Data Start Marker

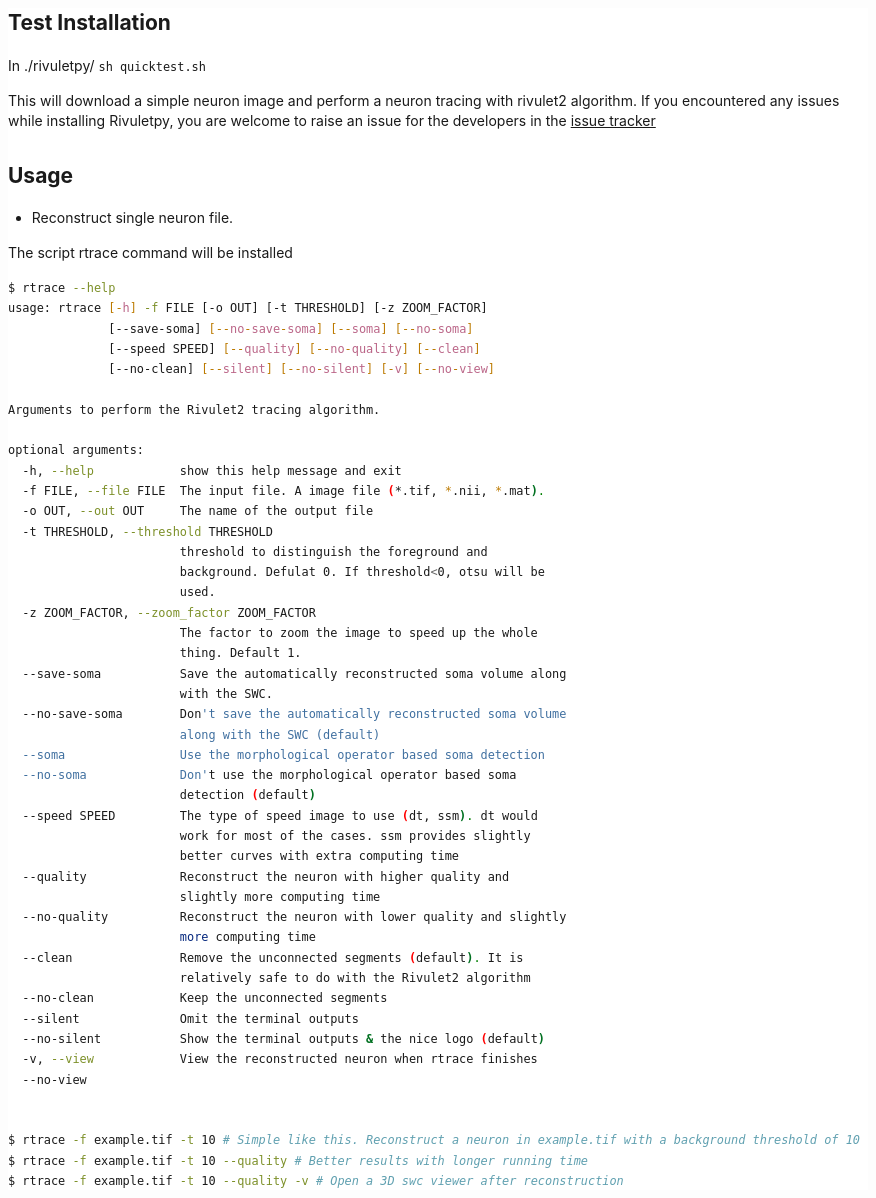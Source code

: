 ## Test Installation
In ./rivuletpy/
`sh quicktest.sh`

This will download a simple neuron image and perform a neuron tracing with rivulet2 algorithm. If you encountered any issues while installing Rivuletpy, you are welcome to raise an issue for the developers in the [issue tracker](https://github.com/RivuletStudio/rivuletpy/issues)

## Usage
- Reconstruct single neuron file.

The script rtrace command will be installed
```bash
$ rtrace --help
usage: rtrace [-h] -f FILE [-o OUT] [-t THRESHOLD] [-z ZOOM_FACTOR]
              [--save-soma] [--no-save-soma] [--soma] [--no-soma]
              [--speed SPEED] [--quality] [--no-quality] [--clean]
              [--no-clean] [--silent] [--no-silent] [-v] [--no-view]

Arguments to perform the Rivulet2 tracing algorithm.

optional arguments:
  -h, --help            show this help message and exit
  -f FILE, --file FILE  The input file. A image file (*.tif, *.nii, *.mat).
  -o OUT, --out OUT     The name of the output file
  -t THRESHOLD, --threshold THRESHOLD
                        threshold to distinguish the foreground and
                        background. Defulat 0. If threshold<0, otsu will be
                        used.
  -z ZOOM_FACTOR, --zoom_factor ZOOM_FACTOR
                        The factor to zoom the image to speed up the whole
                        thing. Default 1.
  --save-soma           Save the automatically reconstructed soma volume along
                        with the SWC.
  --no-save-soma        Don't save the automatically reconstructed soma volume
                        along with the SWC (default)
  --soma                Use the morphological operator based soma detection
  --no-soma             Don't use the morphological operator based soma
                        detection (default)
  --speed SPEED         The type of speed image to use (dt, ssm). dt would
                        work for most of the cases. ssm provides slightly
                        better curves with extra computing time
  --quality             Reconstruct the neuron with higher quality and
                        slightly more computing time
  --no-quality          Reconstruct the neuron with lower quality and slightly
                        more computing time
  --clean               Remove the unconnected segments (default). It is
                        relatively safe to do with the Rivulet2 algorithm
  --no-clean            Keep the unconnected segments
  --silent              Omit the terminal outputs
  --no-silent           Show the terminal outputs & the nice logo (default)
  -v, --view            View the reconstructed neuron when rtrace finishes
  --no-view


$ rtrace -f example.tif -t 10 # Simple like this. Reconstruct a neuron in example.tif with a background threshold of 10
$ rtrace -f example.tif -t 10 --quality # Better results with longer running time
$ rtrace -f example.tif -t 10 --quality -v # Open a 3D swc viewer after reconstruction 
```
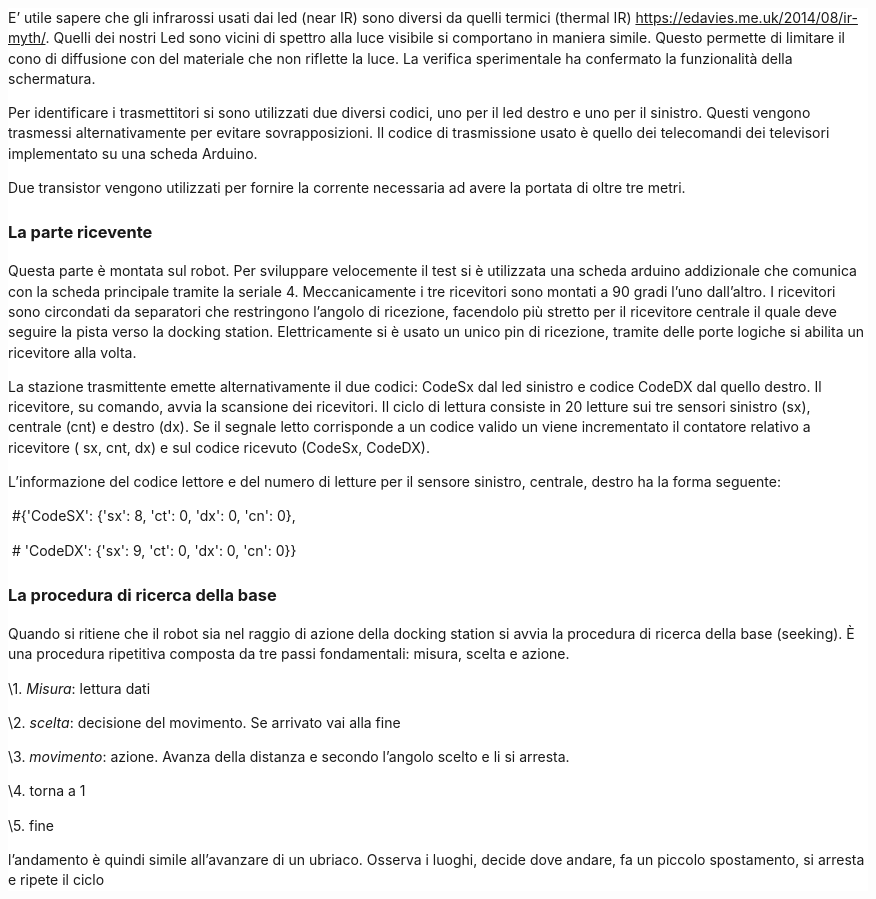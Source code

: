  

E’ utile sapere che gli infrarossi usati dai led (near IR) sono diversi da quelli termici (thermal IR) <https://edavies.me.uk/2014/08/ir-myth/>. Quelli dei nostri Led sono vicini di spettro alla luce visibile si comportano in maniera simile. Questo permette di limitare il cono di diffusione con del materiale che non riflette la luce. La verifica sperimentale ha confermato la funzionalità della schermatura.

Per identificare i trasmettitori si sono utilizzati due diversi codici, uno per il led destro e uno per il sinistro. Questi vengono trasmessi alternativamente per evitare sovrapposizioni. Il codice di trasmissione usato è quello dei telecomandi dei televisori implementato su una scheda Arduino.

Due transistor vengono utilizzati per fornire la corrente necessaria ad avere la portata di oltre tre metri.

### La parte ricevente

Questa parte è montata sul robot. Per sviluppare velocemente il test si è utilizzata una scheda arduino addizionale che comunica con la scheda principale tramite la seriale 4. Meccanicamente i tre ricevitori sono montati a 90 gradi l’uno dall’altro. I ricevitori sono circondati da separatori che restringono l’angolo di ricezione, facendolo più stretto per il ricevitore centrale il quale deve seguire la pista verso la docking station. Elettricamente si è usato un unico pin di ricezione, tramite delle porte logiche si abilita un ricevitore alla volta.

La stazione trasmittente emette alternativamente il due codici: CodeSx dal led sinistro e codice CodeDX dal quello destro.
 Il ricevitore, su comando, avvia la scansione dei ricevitori. Il ciclo di lettura consiste in 20 letture sui tre sensori sinistro (sx), centrale (cnt) e destro (dx). Se il segnale letto corrisponde a un codice valido un viene incrementato il contatore relativo a ricevitore ( sx, cnt, dx) e sul codice ricevuto (CodeSx, CodeDX). 

L’informazione del codice lettore e del numero di letture per il sensore sinistro, centrale, destro ha la forma seguente:

​        \#{'CodeSX': {'sx': 8, 'ct': 0, 'dx': 0, 'cn': 0},

​        \# 'CodeDX': {'sx': 9, 'ct': 0, 'dx': 0, 'cn': 0}}

 

### La procedura di ricerca della base

Quando si ritiene che il robot sia nel raggio di azione della docking station si avvia la procedura di ricerca della base (seeking). È una procedura ripetitiva composta da tre passi fondamentali: misura, scelta e azione. 

\1.      *Misura*:                lettura dati

\2.      *scelta*:                  decisione del movimento. Se arrivato vai alla fine

\3.      *movimento*:        azione. Avanza della distanza e secondo l’angolo scelto e li si arresta.

\4.      torna a 1

\5.      fine

l’andamento è quindi simile all’avanzare di un ubriaco. Osserva i luoghi, decide dove andare, fa un piccolo spostamento, si arresta e ripete il ciclo
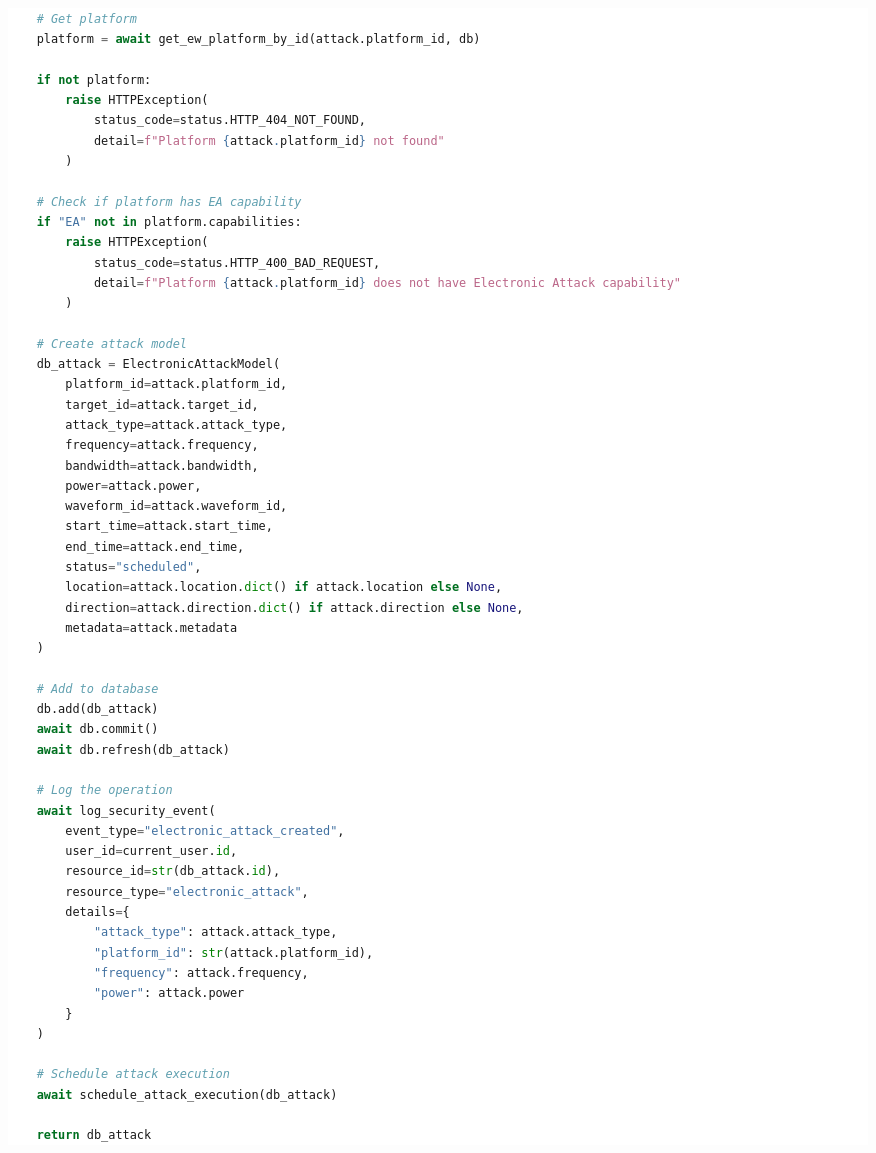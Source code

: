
 ```python
    # Get platform
    platform = await get_ew_platform_by_id(attack.platform_id, db)
    
    if not platform:
        raise HTTPException(
            status_code=status.HTTP_404_NOT_FOUND,
            detail=f"Platform {attack.platform_id} not found"
        )
    
    # Check if platform has EA capability
    if "EA" not in platform.capabilities:
        raise HTTPException(
            status_code=status.HTTP_400_BAD_REQUEST,
            detail=f"Platform {attack.platform_id} does not have Electronic Attack capability"
        )
    
    # Create attack model
    db_attack = ElectronicAttackModel(
        platform_id=attack.platform_id,
        target_id=attack.target_id,
        attack_type=attack.attack_type,
        frequency=attack.frequency,
        bandwidth=attack.bandwidth,
        power=attack.power,
        waveform_id=attack.waveform_id,
        start_time=attack.start_time,
        end_time=attack.end_time,
        status="scheduled",
        location=attack.location.dict() if attack.location else None,
        direction=attack.direction.dict() if attack.direction else None,
        metadata=attack.metadata
    )
    
    # Add to database
    db.add(db_attack)
    await db.commit()
    await db.refresh(db_attack)
    
    # Log the operation
    await log_security_event(
        event_type="electronic_attack_created",
        user_id=current_user.id,
        resource_id=str(db_attack.id),
        resource_type="electronic_attack",
        details={
            "attack_type": attack.attack_type,
            "platform_id": str(attack.platform_id),
            "frequency": attack.frequency,
            "power": attack.power
        }
    )
    
    # Schedule attack execution
    await schedule_attack_execution(db_attack)
    
    return db_attack
```
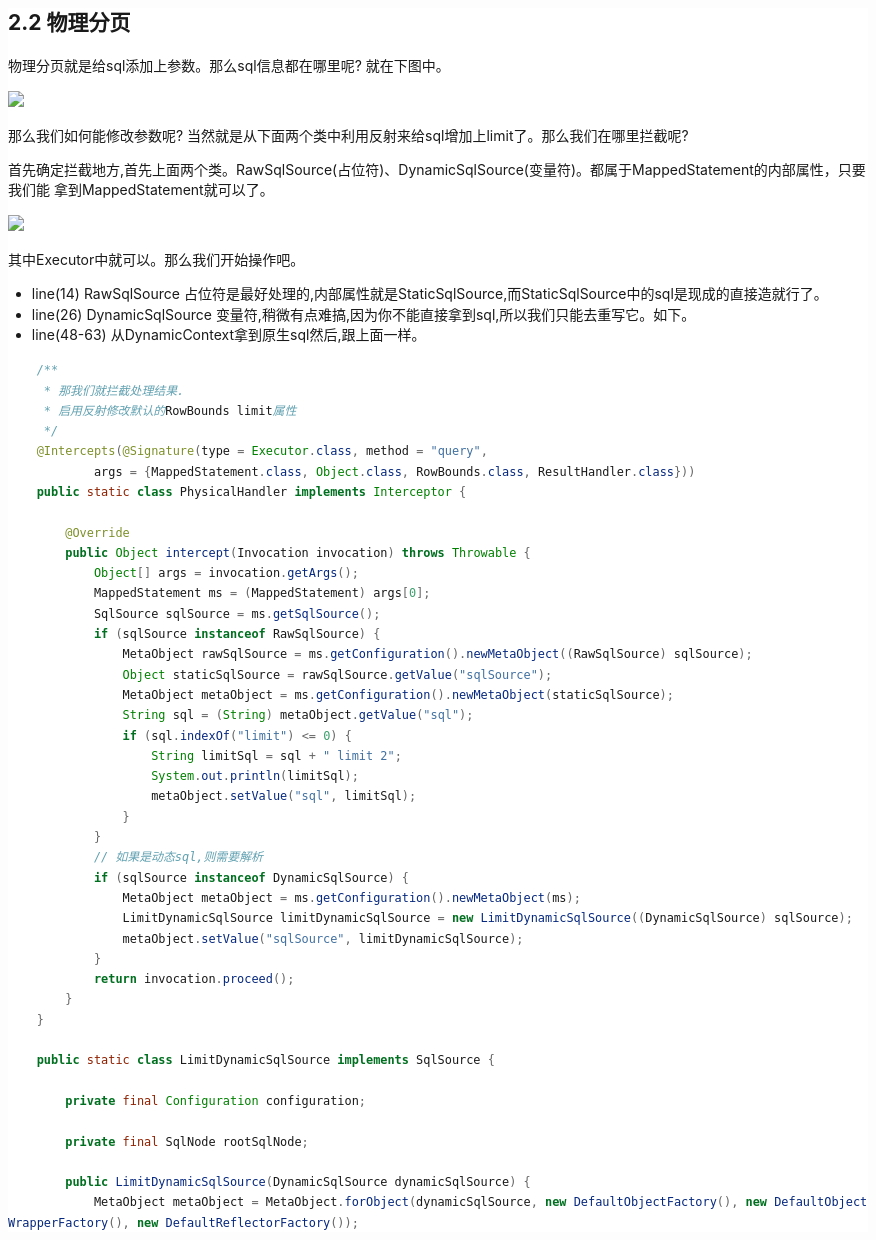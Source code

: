 ## 2.2 物理分页

物理分页就是给sql添加上参数。那么sql信息都在哪里呢? 就在下图中。

![](https://img.springlearn.cn/blog/learn_1649779778000.png)

那么我们如何能修改参数呢? 当然就是从下面两个类中利用反射来给sql增加上limit了。那么我们在哪里拦截呢?

首先确定拦截地方,首先上面两个类。RawSqlSource(占位符)、DynamicSqlSource(变量符)。都属于MappedStatement的内部属性，只要我们能
拿到MappedStatement就可以了。

![](https://img.springlearn.cn/blog/learn_1649782868000.png)

其中Executor中就可以。那么我们开始操作吧。

- line(14) RawSqlSource 占位符是最好处理的,内部属性就是StaticSqlSource,而StaticSqlSource中的sql是现成的直接造就行了。
- line(26) DynamicSqlSource 变量符,稍微有点难搞,因为你不能直接拿到sql,所以我们只能去重写它。如下。
- line(48-63) 从DynamicContext拿到原生sql然后,跟上面一样。

```java {14,26,48-63}
    /**
     * 那我们就拦截处理结果.
     * 启用反射修改默认的RowBounds limit属性
     */
    @Intercepts(@Signature(type = Executor.class, method = "query",
            args = {MappedStatement.class, Object.class, RowBounds.class, ResultHandler.class}))
    public static class PhysicalHandler implements Interceptor {

        @Override
        public Object intercept(Invocation invocation) throws Throwable {
            Object[] args = invocation.getArgs();
            MappedStatement ms = (MappedStatement) args[0];
            SqlSource sqlSource = ms.getSqlSource();
            if (sqlSource instanceof RawSqlSource) {
                MetaObject rawSqlSource = ms.getConfiguration().newMetaObject((RawSqlSource) sqlSource);
                Object staticSqlSource = rawSqlSource.getValue("sqlSource");
                MetaObject metaObject = ms.getConfiguration().newMetaObject(staticSqlSource);
                String sql = (String) metaObject.getValue("sql");
                if (sql.indexOf("limit") <= 0) {
                    String limitSql = sql + " limit 2";
                    System.out.println(limitSql);
                    metaObject.setValue("sql", limitSql);
                }
            }
            // 如果是动态sql,则需要解析
            if (sqlSource instanceof DynamicSqlSource) {
                MetaObject metaObject = ms.getConfiguration().newMetaObject(ms);
                LimitDynamicSqlSource limitDynamicSqlSource = new LimitDynamicSqlSource((DynamicSqlSource) sqlSource);
                metaObject.setValue("sqlSource", limitDynamicSqlSource);
            }
            return invocation.proceed();
        }
    }

    public static class LimitDynamicSqlSource implements SqlSource {

        private final Configuration configuration;

        private final SqlNode rootSqlNode;
        
        public LimitDynamicSqlSource(DynamicSqlSource dynamicSqlSource) {
            MetaObject metaObject = MetaObject.forObject(dynamicSqlSource, new DefaultObjectFactory(), new DefaultObjectWrapperFactory(), new DefaultReflectorFactory());
```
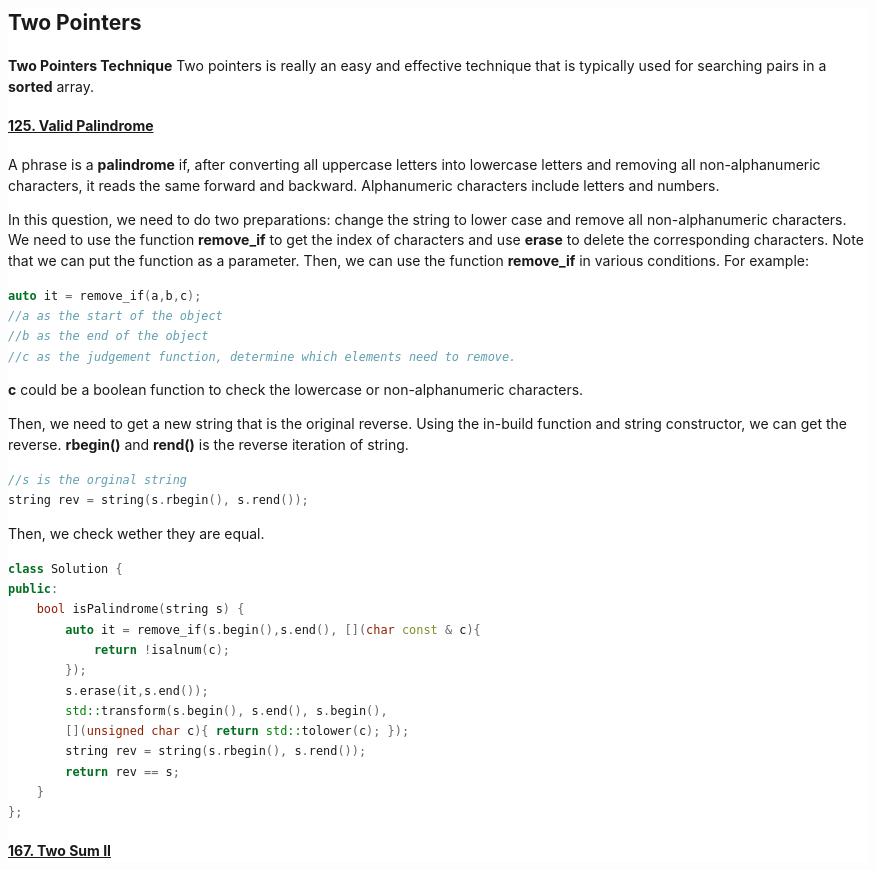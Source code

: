 ## Two Pointers

**Two Pointers Technique**	Two pointers is really an easy and effective technique that is typically used for searching pairs in a **sorted** array.

#### [**125. Valid Palindrome**](https://leetcode.com/problems/valid-palindrome/)

A phrase is a **palindrome** if, after converting all uppercase letters into lowercase letters and removing all non-alphanumeric characters, it reads the same forward and backward. Alphanumeric characters include letters and numbers.

In this question, we need to do two preparations: change the string to lower case and remove all non-alphanumeric characters. We need to use the function **remove_if** to get the index of characters and use **erase** to delete the corresponding characters. Note that we can put the function as a parameter. Then, we can use the function **remove_if** in various conditions. For example:

```c++
auto it = remove_if(a,b,c);
//a as the start of the object
//b as the end of the object
//c as the judgement function, determine which elements need to remove.
```

**c** could be a boolean function to check the lowercase or non-alphanumeric characters.

Then, we need to get a new string that is the original reverse. Using the in-build function and string constructor, we can get the reverse. **rbegin()** and **rend()** is the reverse iteration of string.

```c++
//s is the orginal string
string rev = string(s.rbegin(), s.rend());
```

 Then, we check wether they are equal.

```c++
class Solution {
public:
    bool isPalindrome(string s) {
        auto it = remove_if(s.begin(),s.end(), [](char const & c){
            return !isalnum(c);
        });
        s.erase(it,s.end());
        std::transform(s.begin(), s.end(), s.begin(),
        [](unsigned char c){ return std::tolower(c); });
        string rev = string(s.rbegin(), s.rend());
        return rev == s;
    }
};
```

#### [**167. Two Sum II**](https://leetcode.com/problems/two-sum-ii-input-array-is-sorted/)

Data End Marker

- **Your assignment**
The answer should be a number alone: how many lines of the entries hold the word "operator"?

- **Solution to this task**
2